> Exercise requirements
Return the records as they stand. No picture is to be included.
=== Section Start ===
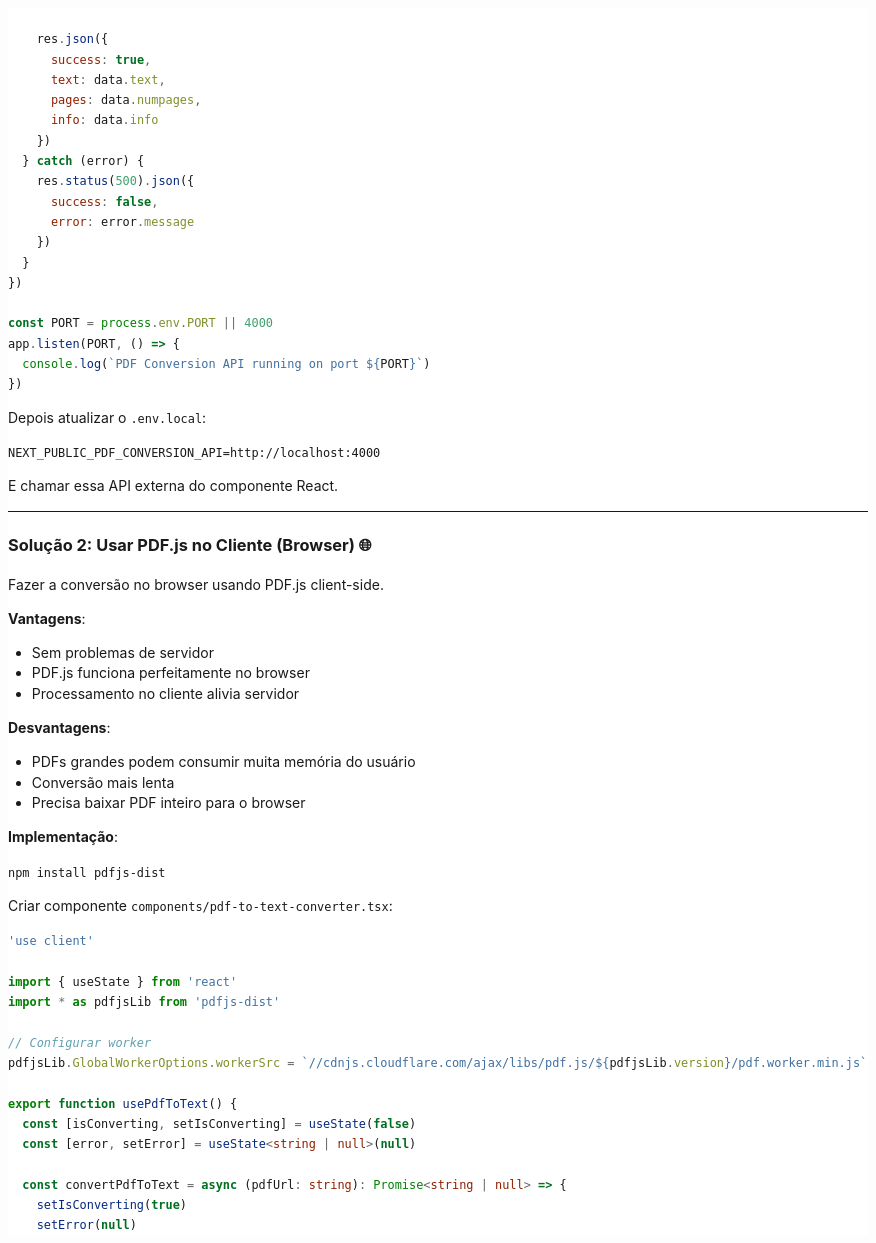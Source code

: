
 ```javascript

    res.json({
      success: true,
      text: data.text,
      pages: data.numpages,
      info: data.info
    })
  } catch (error) {
    res.status(500).json({
      success: false,
      error: error.message
    })
  }
})

const PORT = process.env.PORT || 4000
app.listen(PORT, () => {
  console.log(`PDF Conversion API running on port ${PORT}`)
})
```

Depois atualizar o `.env.local`:
```env
NEXT_PUBLIC_PDF_CONVERSION_API=http://localhost:4000
```

E chamar essa API externa do componente React.

---

### Solução 2: Usar PDF.js no Cliente (Browser) 🌐

Fazer a conversão no browser usando PDF.js client-side.

**Vantagens**:
- Sem problemas de servidor
- PDF.js funciona perfeitamente no browser
- Processamento no cliente alivia servidor

**Desvantagens**:
- PDFs grandes podem consumir muita memória do usuário
- Conversão mais lenta
- Precisa baixar PDF inteiro para o browser

**Implementação**:
```bash
npm install pdfjs-dist
```

Criar componente `components/pdf-to-text-converter.tsx`:
```typescript
'use client'

import { useState } from 'react'
import * as pdfjsLib from 'pdfjs-dist'

// Configurar worker
pdfjsLib.GlobalWorkerOptions.workerSrc = `//cdnjs.cloudflare.com/ajax/libs/pdf.js/${pdfjsLib.version}/pdf.worker.min.js`

export function usePdfToText() {
  const [isConverting, setIsConverting] = useState(false)
  const [error, setError] = useState<string | null>(null)

  const convertPdfToText = async (pdfUrl: string): Promise<string | null> => {
    setIsConverting(true)
    setError(null)
```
=== Section End ===
> Response to this exercise
Source code

:
 ```javascript

    res.json({
      success: true,
      text: data.text,
      pages: data.numpages,
      info: data.info
    })
  } catch (error) {
    res.status(500).json({
      success: false,
      error: error.message
    })
  }
})

const PORT = process.env.PORT || 4000
app.listen(PORT, () => {
  console.log(`PDF Conversion API running on port ${PORT}`)
})
```

Depois atualizar o `.env.local`:
```env
NEXT_PUBLIC_PDF_CONVERSION_API=http://localhost:4000
```

E chamar essa API externa do componente React.

---

### Solução 2: Usar PDF.js no Cliente (Browser) 🌐

Fazer a conversão no browser usando PDF.js client-side.

**Vantagens**:
- Sem problemas de servidor
- PDF.js funciona perfeitamente no browser
- Processamento no cliente alivia servidor

**Desvantagens**:
- PDFs grandes podem consumir muita memória do usuário
- Conversão mais lenta
- Precisa baixar PDF inteiro para o browser

**Implementação**:
```bash
npm install pdfjs-dist
```

Criar componente `components/pdf-to-text-converter.tsx`:
```typescript
'use client'

import { useState } from 'react'
import * as pdfjsLib from 'pdfjs-dist'

// Configurar worker
pdfjsLib.GlobalWorkerOptions.workerSrc = `//cdnjs.cloudflare.com/ajax/libs/pdf.js/${pdfjsLib.version}/pdf.worker.min.js`

export function usePdfToText() {
  const [isConverting, setIsConverting] = useState(false)
  const [error, setError] = useState<string | null>(null)

  const convertPdfToText = async (pdfUrl: string): Promise<string | null> => {
    setIsConverting(true)
    setError(null)
```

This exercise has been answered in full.